Security tasks are frequently performed by non-security professionals within resource-strapped teams, and there is not always a strong culture of security awareness. Patients' records can often be accessed by staff with no connection to their care, highlighting the gap between technical controls and security-minded behaviour. In a fitting example of this expertise gap, one UK hospital's disaster recovery test went catastrophically wrong when planners forgot to ensure normal operations could actually continue during the exercise, bringing down key operational systems in the process.
The funding constraints facing healthcare organisations compound these challenges. With tight budgets, money spent on information security is not being spent on patient care or medical innovation, a difficult trade-off that leaves vulnerabilities unaddressed.
Recognising this gap, many life sciences organisations have established security standards that healthcare organisations must meet to collaborate and partner with them. It is an acknowledgement that, in a sector as interconnected as life sciences, security is only as strong as the weakest link in the supply chain. The adoption of standards like ISO 27001 has become table stakes for data sharing partnerships, whilst investment in security, segmentation and threat intelligence is increasingly seen not as overhead but as essential infrastructure for a sector where innovation is everything.
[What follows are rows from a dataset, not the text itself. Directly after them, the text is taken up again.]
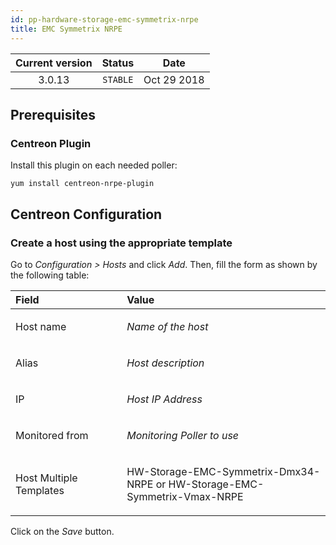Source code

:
 ```yaml
---
id: pp-hardware-storage-emc-symmetrix-nrpe
title: EMC Symmetrix NRPE
---
```


| Current version | Status | Date |
| :-: | :-: | :-: |
| 3.0.13 | `STABLE` | Oct 29 2018 |

## Prerequisites
### Centreon Plugin
Install this plugin on each needed poller:

    yum install centreon-nrpe-plugin

## Centreon Configuration
### Create a host using the appropriate template
Go to *Configuration &gt; Hosts* and click *Add*. Then, fill the form as
shown by the following table:

<table>
<colgroup>
<col width="35%" />
<col width="64%" />
</colgroup>
<thead>
<tr class="header">
<th align="left">Field</th>
<th align="left">Value</th>
</tr>
</thead>
<tbody>
<tr class="odd">
<td align="left"><p>Host name</p></td>
<td align="left"><p><em>Name of the host</em></p></td>
</tr>
<tr class="even">
<td align="left"><p>Alias</p></td>
<td align="left"><p><em>Host description</em></p></td>
</tr>
<tr class="odd">
<td align="left"><p>IP</p></td>
<td align="left"><p><em>Host IP Address</em></p></td>
</tr>
<tr class="even">
<td align="left"><p>Monitored from</p></td>
<td align="left"><p><em>Monitoring Poller to use</em></p></td>
</tr>
<tr class="odd">
<td align="left"><p>Host Multiple Templates</p></td>
<td align="left"><p>HW-Storage-EMC-Symmetrix-Dmx34-NRPE or HW-Storage-EMC-Symmetrix-Vmax-NRPE</p></td>
</tr>
</tbody>
</table>

Click on the *Save* button.

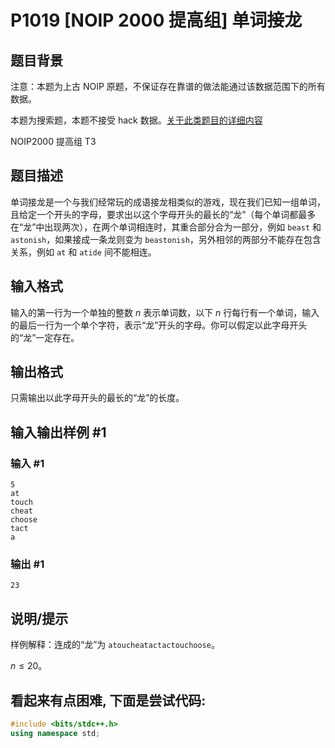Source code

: # P1019 [NOIP 2000 提高组] 单词接龙

## 题目背景

注意：本题为上古 NOIP 原题，不保证存在靠谱的做法能通过该数据范围下的所有数据。

本题为搜索题，本题不接受 hack 数据。[关于此类题目的详细内容](https://www.luogu.com.cn/paste/pf94n89x)

NOIP2000 提高组 T3

## 题目描述

单词接龙是一个与我们经常玩的成语接龙相类似的游戏，现在我们已知一组单词，且给定一个开头的字母，要求出以这个字母开头的最长的“龙”（每个单词都最多在“龙”中出现两次），在两个单词相连时，其重合部分合为一部分，例如 `beast` 和 `astonish`，如果接成一条龙则变为 `beastonish`，另外相邻的两部分不能存在包含关系，例如 `at` 和 `atide` 间不能相连。

## 输入格式

输入的第一行为一个单独的整数 $n$ 表示单词数，以下 $n$ 行每行有一个单词，输入的最后一行为一个单个字符，表示“龙”开头的字母。你可以假定以此字母开头的“龙”一定存在。

## 输出格式

只需输出以此字母开头的最长的“龙”的长度。

## 输入输出样例 #1

### 输入 #1

```
5
at
touch
cheat
choose
tact
a
```

### 输出 #1

```
23
```

## 说明/提示

样例解释：连成的“龙”为 `atoucheatactactouchoose`。

$n \le 20$。
## 看起来有点困难, 下面是尝试代码:
```cpp
#include <bits/stdc++.h>
using namespace std;

```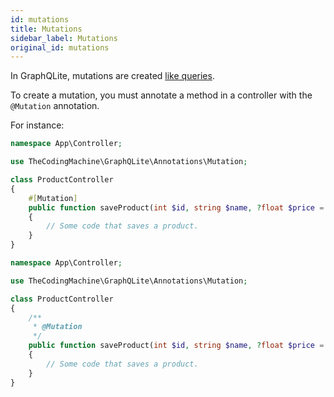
 ```yaml
---
id: mutations
title: Mutations
sidebar_label: Mutations
original_id: mutations
---
```


In GraphQLite, mutations are created [like queries](queries.md).

To create a mutation, you must annotate a method in a controller with the `@Mutation` annotation.

For instance:

<!--DOCUSAURUS_CODE_TABS-->
<!--PHP 8+-->
```php
namespace App\Controller;

use TheCodingMachine\GraphQLite\Annotations\Mutation;

class ProductController
{
    #[Mutation]
    public function saveProduct(int $id, string $name, ?float $price = null): Product
    {
        // Some code that saves a product.
    }
}
```
<!--PHP 7+-->
```php
namespace App\Controller;

use TheCodingMachine\GraphQLite\Annotations\Mutation;

class ProductController
{
    /**
     * @Mutation
     */
    public function saveProduct(int $id, string $name, ?float $price = null): Product
    {
        // Some code that saves a product.
    }
}
```
<!--END_DOCUSAURUS_CODE_TABS-->
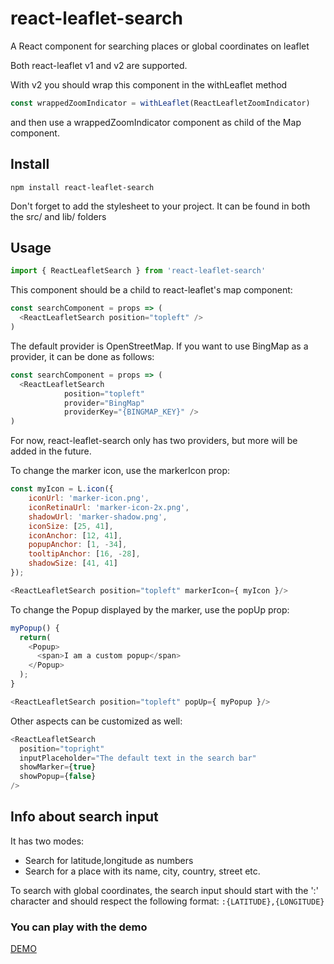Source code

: # react-leaflet-search
A React component for searching places or global coordinates on leaflet

Both react-leaflet v1 and v2 are supported.

With v2 you should wrap this component in the withLeaflet method
```javascript
const wrappedZoomIndicator = withLeaflet(ReactLeafletZoomIndicator)
```
and then use a wrappedZoomIndicator component as child of the Map component.


## Install

```npm
npm install react-leaflet-search
```

Don't forget to add the stylesheet to your project. It can be found in both the src/ and lib/ folders


## Usage
```javascript
import { ReactLeafletSearch } from 'react-leaflet-search'
```

This component should be a child to react-leaflet's map component:
```javascript
const searchComponent = props => (
  <ReactLeafletSearch position="topleft" />
)
```

The default provider is OpenStreetMap. If you want to use BingMap as a provider, it can be done as follows:
```javascript
const searchComponent = props => (
  <ReactLeafletSearch
            position="topleft"
            provider="BingMap"
            providerKey="{BINGMAP_KEY}" />
)
```
For now, react-leaflet-search only has two providers, but more will be added in the future.

To change the marker icon, use the markerIcon prop:
```javascript
const myIcon = L.icon({
    iconUrl: 'marker-icon.png',
    iconRetinaUrl: 'marker-icon-2x.png',
    shadowUrl: 'marker-shadow.png',
    iconSize: [25, 41],
    iconAnchor: [12, 41],
    popupAnchor: [1, -34],
    tooltipAnchor: [16, -28],
    shadowSize: [41, 41]
});

<ReactLeafletSearch position="topleft" markerIcon={ myIcon }/>
```

To change the Popup displayed by the marker, use the popUp prop:

```javascript
myPopup() {
  return(
    <Popup>
      <span>I am a custom popup</span>
    </Popup>
  );
}

<ReactLeafletSearch position="topleft" popUp={ myPopup }/>
```

Other aspects can be customized as well:

```javascript
<ReactLeafletSearch
  position="topright"
  inputPlaceholder="The default text in the search bar"
  showMarker={true}
  showPopup={false}
/>
```


## Info about search input
It has two modes:
- Search for latitude,longitude as numbers
- Search for a place with its name, city, country, street etc.

To search with global coordinates, the search input should start with the ':' character and should respect the following format: `:{LATITUDE},{LONGITUDE}`


### You can play with the demo

[DEMO](https://tumerorkun.github.io/react-leaflet-search)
AI: accelerating innovation and expanding the attack surface
Perhaps nowhere is the tension between innovation and security more apparent than in the sector's embrace of AI Life sciences organisations are more welcoming of AI than many other industries, and with good reason. As early as 2024, an estimated 95% of pharmaceutical companies were investing in AI, with spending projected to grow by 600% by 2030. It is not just the investment that is staggering, the potential impact is too, such as 80% timeline reductions in clinical trials. In fact, life sciences has been leveraging AI for years, even before consumers knew such technology existed.
Now, the technology is being deployed across the entire value chain: drug discovery, patient eligibility screening, diagnostic tools and even coaching pharmaceutical representatives. AI enables the biology-dependent pre-work that determines whether experimental treatments might work for specific patients, work that would be impossibly time-consuming without advanced computational assistance.
Yet this rapid adoption creates new vulnerabilities. Each AI system introduces an additional attack surface and threats like model poisoning or inversion attacks could theoretically compromise drug development pipelines or diagnostic tools. While, regulations offer some guardrails, the rate of adoption often outpaces the rate at which security protocols are being enhanced to address the increasing associated risks, particularly in non-patient facing applications.
Healthcare organisations, by contrast, show more hesitation around AI implementation, particularly given GDPR and data privacy concerns. Although organisations remain cautious, this does not dispel its growth, with 42% of life sciences executives reporting that AI is their top priority for digital transformation in 2026. Still, when AI is being tested in clinical settings, it is primarily to alleviate administrative pressures rather than for direct medical decision-making, a reflection of ongoing questions about the ethics of AI-driven care decisions.
Cyber maturity as a competitive advantage
The most mature life sciences organisations are reframing cyber security from a compliance burden or innovation blocker into a competitive advantage. This starts internally with implementing security by design principles, including close collaboration with scientists and business units. In an industry that more often than not takes a zero-trust approach, security teams must aim to maintain cyber postures without creating undue friction for innovators.